## [REQUIREMENT]
Every record below should be printed exactly as it appears.
··· SUPPLIED MATERIAL
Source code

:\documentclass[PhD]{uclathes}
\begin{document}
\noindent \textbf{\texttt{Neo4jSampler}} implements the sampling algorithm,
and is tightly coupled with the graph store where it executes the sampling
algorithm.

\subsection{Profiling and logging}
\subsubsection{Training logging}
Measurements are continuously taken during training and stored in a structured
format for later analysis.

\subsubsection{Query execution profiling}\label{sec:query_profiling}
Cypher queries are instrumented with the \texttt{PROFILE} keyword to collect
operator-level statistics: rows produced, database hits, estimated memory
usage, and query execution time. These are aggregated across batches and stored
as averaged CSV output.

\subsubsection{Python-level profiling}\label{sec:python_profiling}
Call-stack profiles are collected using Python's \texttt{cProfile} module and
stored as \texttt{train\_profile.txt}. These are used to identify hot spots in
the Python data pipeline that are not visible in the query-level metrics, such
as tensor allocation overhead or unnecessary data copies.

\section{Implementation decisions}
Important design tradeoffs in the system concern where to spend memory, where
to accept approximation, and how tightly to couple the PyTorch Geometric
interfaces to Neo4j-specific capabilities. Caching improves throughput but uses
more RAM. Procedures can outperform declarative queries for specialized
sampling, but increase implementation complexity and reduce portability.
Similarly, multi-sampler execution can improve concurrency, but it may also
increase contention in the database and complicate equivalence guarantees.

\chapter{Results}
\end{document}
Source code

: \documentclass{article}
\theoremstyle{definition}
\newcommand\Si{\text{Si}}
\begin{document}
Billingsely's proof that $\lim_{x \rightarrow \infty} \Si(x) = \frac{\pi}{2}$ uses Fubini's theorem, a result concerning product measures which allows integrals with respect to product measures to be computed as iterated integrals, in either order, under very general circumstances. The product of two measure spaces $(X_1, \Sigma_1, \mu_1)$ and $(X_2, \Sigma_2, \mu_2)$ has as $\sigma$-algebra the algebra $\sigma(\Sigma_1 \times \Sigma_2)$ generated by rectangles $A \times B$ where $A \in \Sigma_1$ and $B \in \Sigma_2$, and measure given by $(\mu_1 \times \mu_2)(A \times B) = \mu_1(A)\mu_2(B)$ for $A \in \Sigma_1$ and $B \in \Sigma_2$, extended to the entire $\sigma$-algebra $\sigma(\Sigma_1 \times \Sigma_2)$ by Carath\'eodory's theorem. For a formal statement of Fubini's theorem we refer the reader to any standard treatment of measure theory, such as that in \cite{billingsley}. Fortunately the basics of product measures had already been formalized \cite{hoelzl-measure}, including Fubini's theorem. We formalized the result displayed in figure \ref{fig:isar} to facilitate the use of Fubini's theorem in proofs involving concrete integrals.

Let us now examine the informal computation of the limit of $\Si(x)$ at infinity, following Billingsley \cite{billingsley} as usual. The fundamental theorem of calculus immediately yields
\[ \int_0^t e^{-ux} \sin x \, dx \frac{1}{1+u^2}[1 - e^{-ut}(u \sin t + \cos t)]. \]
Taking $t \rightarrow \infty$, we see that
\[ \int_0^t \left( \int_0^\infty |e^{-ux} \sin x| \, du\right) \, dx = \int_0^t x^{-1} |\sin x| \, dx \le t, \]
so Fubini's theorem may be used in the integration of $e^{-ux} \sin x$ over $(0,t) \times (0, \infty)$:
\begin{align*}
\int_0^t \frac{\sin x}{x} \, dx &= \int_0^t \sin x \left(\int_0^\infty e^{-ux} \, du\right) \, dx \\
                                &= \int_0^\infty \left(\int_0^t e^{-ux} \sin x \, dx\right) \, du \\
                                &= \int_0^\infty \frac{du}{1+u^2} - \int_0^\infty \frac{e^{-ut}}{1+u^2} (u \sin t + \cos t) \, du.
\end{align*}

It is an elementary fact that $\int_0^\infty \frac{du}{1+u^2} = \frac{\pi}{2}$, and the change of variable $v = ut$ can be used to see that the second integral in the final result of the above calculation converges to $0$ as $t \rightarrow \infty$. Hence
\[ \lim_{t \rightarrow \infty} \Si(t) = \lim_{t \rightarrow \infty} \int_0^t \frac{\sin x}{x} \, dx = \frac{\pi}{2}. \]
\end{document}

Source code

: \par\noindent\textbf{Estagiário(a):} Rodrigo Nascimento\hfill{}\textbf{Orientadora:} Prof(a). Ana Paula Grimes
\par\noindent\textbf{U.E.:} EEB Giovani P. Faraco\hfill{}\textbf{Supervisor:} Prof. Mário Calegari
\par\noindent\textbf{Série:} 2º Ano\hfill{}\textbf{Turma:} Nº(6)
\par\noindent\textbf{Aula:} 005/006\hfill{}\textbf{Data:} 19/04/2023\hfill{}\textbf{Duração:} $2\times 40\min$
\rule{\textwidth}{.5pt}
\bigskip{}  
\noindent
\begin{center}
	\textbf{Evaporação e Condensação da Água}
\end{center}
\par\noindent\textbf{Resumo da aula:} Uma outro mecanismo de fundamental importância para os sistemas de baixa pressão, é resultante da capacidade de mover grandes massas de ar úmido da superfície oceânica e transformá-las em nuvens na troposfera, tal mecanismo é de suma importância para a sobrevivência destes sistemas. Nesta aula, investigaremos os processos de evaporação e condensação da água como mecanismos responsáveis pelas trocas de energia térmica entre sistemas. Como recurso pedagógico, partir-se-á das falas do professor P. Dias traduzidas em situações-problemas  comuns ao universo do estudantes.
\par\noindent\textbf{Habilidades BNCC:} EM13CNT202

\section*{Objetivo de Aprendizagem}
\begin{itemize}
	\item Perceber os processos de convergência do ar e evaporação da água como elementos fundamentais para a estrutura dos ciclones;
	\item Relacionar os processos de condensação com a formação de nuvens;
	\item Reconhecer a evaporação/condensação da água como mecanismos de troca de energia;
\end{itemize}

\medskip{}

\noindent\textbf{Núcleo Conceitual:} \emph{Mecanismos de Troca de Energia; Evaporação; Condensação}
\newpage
······
## [EXERCISE RESPONSE]
Source code

:\documentclass[PhD]{uclathes}
\begin{document}
\noindent \textbf{\texttt{Neo4jSampler}} implements the sampling algorithm,
and is tightly coupled with the graph store where it executes the sampling
algorithm.

\subsection{Profiling and logging}
\subsubsection{Training logging}
Measurements are continuously taken during training and stored in a structured
format for later analysis.

\subsubsection{Query execution profiling}\label{sec:query_profiling}
Cypher queries are instrumented with the \texttt{PROFILE} keyword to collect
operator-level statistics: rows produced, database hits, estimated memory
usage, and query execution time. These are aggregated across batches and stored
as averaged CSV output.

\subsubsection{Python-level profiling}\label{sec:python_profiling}
Call-stack profiles are collected using Python's \texttt{cProfile} module and
stored as \texttt{train\_profile.txt}. These are used to identify hot spots in
the Python data pipeline that are not visible in the query-level metrics, such
as tensor allocation overhead or unnecessary data copies.

\section{Implementation decisions}
Important design tradeoffs in the system concern where to spend memory, where
to accept approximation, and how tightly to couple the PyTorch Geometric
interfaces to Neo4j-specific capabilities. Caching improves throughput but uses
more RAM. Procedures can outperform declarative queries for specialized
sampling, but increase implementation complexity and reduce portability.
Similarly, multi-sampler execution can improve concurrency, but it may also
increase contention in the database and complicate equivalence guarantees.

\chapter{Results}
\end{document}
Source code

: \documentclass{article}
\theoremstyle{definition}
\newcommand\Si{\text{Si}}
\begin{document}
Billingsely's proof that $\lim_{x \rightarrow \infty} \Si(x) = \frac{\pi}{2}$ uses Fubini's theorem, a result concerning product measures which allows integrals with respect to product measures to be computed as iterated integrals, in either order, under very general circumstances. The product of two measure spaces $(X_1, \Sigma_1, \mu_1)$ and $(X_2, \Sigma_2, \mu_2)$ has as $\sigma$-algebra the algebra $\sigma(\Sigma_1 \times \Sigma_2)$ generated by rectangles $A \times B$ where $A \in \Sigma_1$ and $B \in \Sigma_2$, and measure given by $(\mu_1 \times \mu_2)(A \times B) = \mu_1(A)\mu_2(B)$ for $A \in \Sigma_1$ and $B \in \Sigma_2$, extended to the entire $\sigma$-algebra $\sigma(\Sigma_1 \times \Sigma_2)$ by Carath\'eodory's theorem. For a formal statement of Fubini's theorem we refer the reader to any standard treatment of measure theory, such as that in \cite{billingsley}. Fortunately the basics of product measures had already been formalized \cite{hoelzl-measure}, including Fubini's theorem. We formalized the result displayed in figure \ref{fig:isar} to facilitate the use of Fubini's theorem in proofs involving concrete integrals.

Let us now examine the informal computation of the limit of $\Si(x)$ at infinity, following Billingsley \cite{billingsley} as usual. The fundamental theorem of calculus immediately yields
\[ \int_0^t e^{-ux} \sin x \, dx \frac{1}{1+u^2}[1 - e^{-ut}(u \sin t + \cos t)]. \]
Taking $t \rightarrow \infty$, we see that
\[ \int_0^t \left( \int_0^\infty |e^{-ux} \sin x| \, du\right) \, dx = \int_0^t x^{-1} |\sin x| \, dx \le t, \]
so Fubini's theorem may be used in the integration of $e^{-ux} \sin x$ over $(0,t) \times (0, \infty)$:
\begin{align*}
\int_0^t \frac{\sin x}{x} \, dx &= \int_0^t \sin x \left(\int_0^\infty e^{-ux} \, du\right) \, dx \\
                                &= \int_0^\infty \left(\int_0^t e^{-ux} \sin x \, dx\right) \, du \\
                                &= \int_0^\infty \frac{du}{1+u^2} - \int_0^\infty \frac{e^{-ut}}{1+u^2} (u \sin t + \cos t) \, du.
\end{align*}

It is an elementary fact that $\int_0^\infty \frac{du}{1+u^2} = \frac{\pi}{2}$, and the change of variable $v = ut$ can be used to see that the second integral in the final result of the above calculation converges to $0$ as $t \rightarrow \infty$. Hence
\[ \lim_{t \rightarrow \infty} \Si(t) = \lim_{t \rightarrow \infty} \int_0^t \frac{\sin x}{x} \, dx = \frac{\pi}{2}. \]
\end{document}

Source code

: \par\noindent\textbf{Estagiário(a):} Rodrigo Nascimento\hfill{}\textbf{Orientadora:} Prof(a). Ana Paula Grimes
\par\noindent\textbf{U.E.:} EEB Giovani P. Faraco\hfill{}\textbf{Supervisor:} Prof. Mário Calegari
\par\noindent\textbf{Série:} 2º Ano\hfill{}\textbf{Turma:} Nº(6)
\par\noindent\textbf{Aula:} 005/006\hfill{}\textbf{Data:} 19/04/2023\hfill{}\textbf{Duração:} $2\times 40\min$
\rule{\textwidth}{.5pt}
\bigskip{}  
\noindent
\begin{center}
	\textbf{Evaporação e Condensação da Água}
\end{center}
\par\noindent\textbf{Resumo da aula:} Uma outro mecanismo de fundamental importância para os sistemas de baixa pressão, é resultante da capacidade de mover grandes massas de ar úmido da superfície oceânica e transformá-las em nuvens na troposfera, tal mecanismo é de suma importância para a sobrevivência destes sistemas. Nesta aula, investigaremos os processos de evaporação e condensação da água como mecanismos responsáveis pelas trocas de energia térmica entre sistemas. Como recurso pedagógico, partir-se-á das falas do professor P. Dias traduzidas em situações-problemas  comuns ao universo do estudantes.
\par\noindent\textbf{Habilidades BNCC:} EM13CNT202

\section*{Objetivo de Aprendizagem}
\begin{itemize}
	\item Perceber os processos de convergência do ar e evaporação da água como elementos fundamentais para a estrutura dos ciclones;
	\item Relacionar os processos de condensação com a formação de nuvens;
	\item Reconhecer a evaporação/condensação da água como mecanismos de troca de energia;
\end{itemize}

\medskip{}

\noindent\textbf{Núcleo Conceitual:} \emph{Mecanismos de Troca de Energia; Evaporação; Condensação}
\newpage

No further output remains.